▸ **ASSIGNMENT**
What you return must match the records word for word.

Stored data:
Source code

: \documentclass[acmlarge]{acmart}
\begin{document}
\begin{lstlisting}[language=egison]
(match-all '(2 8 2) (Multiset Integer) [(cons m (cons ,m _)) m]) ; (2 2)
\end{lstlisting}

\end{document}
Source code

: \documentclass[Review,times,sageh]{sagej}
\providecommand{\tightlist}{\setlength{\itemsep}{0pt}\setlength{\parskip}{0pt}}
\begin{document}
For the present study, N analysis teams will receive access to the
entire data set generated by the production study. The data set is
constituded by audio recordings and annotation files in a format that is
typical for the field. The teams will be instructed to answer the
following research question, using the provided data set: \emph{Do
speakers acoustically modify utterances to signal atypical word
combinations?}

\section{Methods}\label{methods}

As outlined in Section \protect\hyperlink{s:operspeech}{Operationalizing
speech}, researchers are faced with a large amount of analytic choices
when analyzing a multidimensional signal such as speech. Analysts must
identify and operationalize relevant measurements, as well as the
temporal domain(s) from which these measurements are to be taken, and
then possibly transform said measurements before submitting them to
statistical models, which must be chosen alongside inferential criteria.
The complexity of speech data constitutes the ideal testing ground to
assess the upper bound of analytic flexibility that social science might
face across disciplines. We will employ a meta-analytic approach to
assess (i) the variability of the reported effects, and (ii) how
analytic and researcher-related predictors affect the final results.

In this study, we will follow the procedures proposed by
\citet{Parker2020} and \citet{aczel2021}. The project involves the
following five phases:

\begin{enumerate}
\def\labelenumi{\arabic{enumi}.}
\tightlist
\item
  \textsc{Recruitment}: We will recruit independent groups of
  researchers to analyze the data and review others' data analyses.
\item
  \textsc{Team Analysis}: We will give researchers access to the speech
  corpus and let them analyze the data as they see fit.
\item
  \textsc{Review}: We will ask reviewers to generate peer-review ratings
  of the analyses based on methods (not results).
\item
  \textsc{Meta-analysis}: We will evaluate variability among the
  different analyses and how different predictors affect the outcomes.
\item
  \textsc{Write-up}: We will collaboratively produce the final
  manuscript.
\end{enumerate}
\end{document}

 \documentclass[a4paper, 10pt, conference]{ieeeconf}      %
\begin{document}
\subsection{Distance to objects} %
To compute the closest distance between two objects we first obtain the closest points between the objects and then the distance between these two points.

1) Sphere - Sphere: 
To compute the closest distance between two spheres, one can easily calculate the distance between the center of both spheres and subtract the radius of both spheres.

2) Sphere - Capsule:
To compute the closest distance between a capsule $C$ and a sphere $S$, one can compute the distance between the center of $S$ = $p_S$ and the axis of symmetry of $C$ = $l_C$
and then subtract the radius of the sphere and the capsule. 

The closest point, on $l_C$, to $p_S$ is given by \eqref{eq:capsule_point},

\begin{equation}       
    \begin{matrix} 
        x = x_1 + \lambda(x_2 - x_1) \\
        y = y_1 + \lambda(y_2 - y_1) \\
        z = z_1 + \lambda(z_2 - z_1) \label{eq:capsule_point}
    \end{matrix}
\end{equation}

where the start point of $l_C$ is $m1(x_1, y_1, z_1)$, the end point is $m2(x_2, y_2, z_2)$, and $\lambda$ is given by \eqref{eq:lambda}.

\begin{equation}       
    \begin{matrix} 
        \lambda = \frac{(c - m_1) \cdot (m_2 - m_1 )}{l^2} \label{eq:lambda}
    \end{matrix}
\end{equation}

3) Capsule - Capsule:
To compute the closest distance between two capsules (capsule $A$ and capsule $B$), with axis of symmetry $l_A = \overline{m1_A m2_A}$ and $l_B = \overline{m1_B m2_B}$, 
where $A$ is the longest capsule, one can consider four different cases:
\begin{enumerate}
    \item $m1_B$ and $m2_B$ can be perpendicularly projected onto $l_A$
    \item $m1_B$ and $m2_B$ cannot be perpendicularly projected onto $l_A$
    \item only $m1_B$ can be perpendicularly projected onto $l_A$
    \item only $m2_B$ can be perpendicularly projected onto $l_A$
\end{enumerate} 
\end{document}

▸ **EXPECTED ANSWER**
Source code

: \documentclass[acmlarge]{acmart}
\begin{document}
\begin{lstlisting}[language=egison]
(match-all '(2 8 2) (Multiset Integer) [(cons m (cons ,m _)) m]) ; (2 2)
\end{lstlisting}

\end{document}
Source code

: \documentclass[Review,times,sageh]{sagej}
\providecommand{\tightlist}{\setlength{\itemsep}{0pt}\setlength{\parskip}{0pt}}
\begin{document}
For the present study, N analysis teams will receive access to the
entire data set generated by the production study. The data set is
constituded by audio recordings and annotation files in a format that is
typical for the field. The teams will be instructed to answer the
following research question, using the provided data set: \emph{Do
speakers acoustically modify utterances to signal atypical word
combinations?}

\section{Methods}\label{methods}

As outlined in Section \protect\hyperlink{s:operspeech}{Operationalizing
speech}, researchers are faced with a large amount of analytic choices
when analyzing a multidimensional signal such as speech. Analysts must
identify and operationalize relevant measurements, as well as the
temporal domain(s) from which these measurements are to be taken, and
then possibly transform said measurements before submitting them to
statistical models, which must be chosen alongside inferential criteria.
The complexity of speech data constitutes the ideal testing ground to
assess the upper bound of analytic flexibility that social science might
face across disciplines. We will employ a meta-analytic approach to
assess (i) the variability of the reported effects, and (ii) how
analytic and researcher-related predictors affect the final results.

In this study, we will follow the procedures proposed by
\citet{Parker2020} and \citet{aczel2021}. The project involves the
following five phases:

\begin{enumerate}
\def\labelenumi{\arabic{enumi}.}
\tightlist
\item
  \textsc{Recruitment}: We will recruit independent groups of
  researchers to analyze the data and review others' data analyses.
\item
  \textsc{Team Analysis}: We will give researchers access to the speech
  corpus and let them analyze the data as they see fit.
\item
  \textsc{Review}: We will ask reviewers to generate peer-review ratings
  of the analyses based on methods (not results).
\item
  \textsc{Meta-analysis}: We will evaluate variability among the
  different analyses and how different predictors affect the outcomes.
\item
  \textsc{Write-up}: We will collaboratively produce the final
  manuscript.
\end{enumerate}
\end{document}

 \documentclass[a4paper, 10pt, conference]{ieeeconf}      %
\begin{document}
\subsection{Distance to objects} %
To compute the closest distance between two objects we first obtain the closest points between the objects and then the distance between these two points.

1) Sphere - Sphere: 
To compute the closest distance between two spheres, one can easily calculate the distance between the center of both spheres and subtract the radius of both spheres.

2) Sphere - Capsule:
To compute the closest distance between a capsule $C$ and a sphere $S$, one can compute the distance between the center of $S$ = $p_S$ and the axis of symmetry of $C$ = $l_C$
and then subtract the radius of the sphere and the capsule. 

The closest point, on $l_C$, to $p_S$ is given by \eqref{eq:capsule_point},

\begin{equation}       
    \begin{matrix} 
        x = x_1 + \lambda(x_2 - x_1) \\
        y = y_1 + \lambda(y_2 - y_1) \\
        z = z_1 + \lambda(z_2 - z_1) \label{eq:capsule_point}
    \end{matrix}
\end{equation}

where the start point of $l_C$ is $m1(x_1, y_1, z_1)$, the end point is $m2(x_2, y_2, z_2)$, and $\lambda$ is given by \eqref{eq:lambda}.

\begin{equation}       
    \begin{matrix} 
        \lambda = \frac{(c - m_1) \cdot (m_2 - m_1 )}{l^2} \label{eq:lambda}
    \end{matrix}
\end{equation}

3) Capsule - Capsule:
To compute the closest distance between two capsules (capsule $A$ and capsule $B$), with axis of symmetry $l_A = \overline{m1_A m2_A}$ and $l_B = \overline{m1_B m2_B}$, 
where $A$ is the longest capsule, one can consider four different cases:
\begin{enumerate}
    \item $m1_B$ and $m2_B$ can be perpendicularly projected onto $l_A$
    \item $m1_B$ and $m2_B$ cannot be perpendicularly projected onto $l_A$
    \item only $m1_B$ can be perpendicularly projected onto $l_A$
    \item only $m2_B$ can be perpendicularly projected onto $l_A$
\end{enumerate} 
\end{document}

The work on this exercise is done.